President Nasheed’s Speech at the Launching of MDP Foreign Policy

“Your Excellencies, distinguished guests, ladies and gentlemen,

We live in turbulent times. Times have always been turbulent.

We sit in the Indian Ocean, across a 1000km from North to South, where the bulk of the international trade passes. We are so strategically located that when the big boys fight, we are hemmed and wedged in-between.

The basis of our foreign policy is what my grandmother used to say, find a friend and stick with them, be good and be honest to them.

Our relationships do not depend on our fortunes, but on our ideals.

We are saddened that a number of countries with whom we shared our sentiments didn’t live up to our expectations.

But still our relationships do not depend on our political fortunes.

Down and under or up and above we still stick to our principles and beliefs.

A tolerant Islamic society, friends with everyone, enemies of no one.

The Maldives recently embarked on a remarkable journey towards democracy that sought to allow our people to live free, prosperous and dignified lives.

The adoption of a new constitution that guaranteed fundamental rights and allowed for separation of powers and term limits for the president was a key achievement.

So were the presidential, parliamentary and local government elections that took place in quick succession from late 2008 onwards.

Our party, the Maldivian Democratic Party, had the good fortune to become the first democratically elected government in our country’s history.

It is remarkable that after thirty years of one man rule, the change took place through the ballot box, and that the transfer of power was peaceful and recognized as legitimate by both Maldivians and the international community.

We were also particularly proud and hopeful to be the first Muslim country in South Asia to have achieved a peaceful transition to democracy.

The people of Maldives placed a great deal of trust in us, and had high expectations that we would be able to deliver on our pledges so that the quality of their lives would be better.

In order to build the kind of society we want, we felt that it was imperative that we engage with the wider world and become responsible global citizens.

The Maldives has always maintained contact with the outside world. Historically we have been sea farers, traders, and explorers. We have never lived in isolation and we must not live in isolation in an interdependent world.

The mainstay of our economy is our hospitality industry. Close to a million tourists visit our shores every year to enjoy our country’s natural beauty and our people’s hospitality.
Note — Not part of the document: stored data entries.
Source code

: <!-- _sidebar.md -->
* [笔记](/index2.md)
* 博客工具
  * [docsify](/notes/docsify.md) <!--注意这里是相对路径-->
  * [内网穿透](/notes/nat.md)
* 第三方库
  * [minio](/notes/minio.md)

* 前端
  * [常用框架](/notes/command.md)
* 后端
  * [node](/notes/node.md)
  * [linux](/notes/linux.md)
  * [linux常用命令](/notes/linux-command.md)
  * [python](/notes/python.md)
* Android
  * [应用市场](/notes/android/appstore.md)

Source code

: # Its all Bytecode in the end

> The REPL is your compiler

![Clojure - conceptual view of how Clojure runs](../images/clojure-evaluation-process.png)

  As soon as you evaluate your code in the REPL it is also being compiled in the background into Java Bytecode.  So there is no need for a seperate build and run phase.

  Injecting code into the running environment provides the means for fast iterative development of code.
Visitors to the Maldives has always been the norm.

Thus we feel that Maldives cannot afford to be an inward looking, and xenophobic country.
We need to be outward looking and cosmopolitan.

This is the foreign policy that the first MDP government pursued.

Human rights were an important part of our domestic policy platform. It was only natural that we took the promotion of these values to the wider world.

Our membership of the Human Rights Council was an important achievement. Indeed, we secured the highest number of votes in that election, and we used our platform to press for stronger global human rights protection mechanisms.

We aimed to increase foreign investment in the Maldives, through our pivot towards commercial diplomacy.

As we graduated from a Least Developed Country to a middle-income country, we knew that economic opportunities had to be expanded.

Trade not aid, became our new mantra. And the results were remarkable.

Statistics maintained by our Ministry of Economic Development show that out of the 1.5 billion dollars that flowed in through non-tourism foreign direct investment since 1980, over 50% was secured during our three years in government.

At 500 million dollars, the contract with GMR – Malaysia Airports consortium to develop the international airport in Male’ was the single largest investment in the country’s history.

A loan from the Export-Import Bank of China facilitated the development of 1,500 housing units in Hulhumale’ through a Chinese contractor.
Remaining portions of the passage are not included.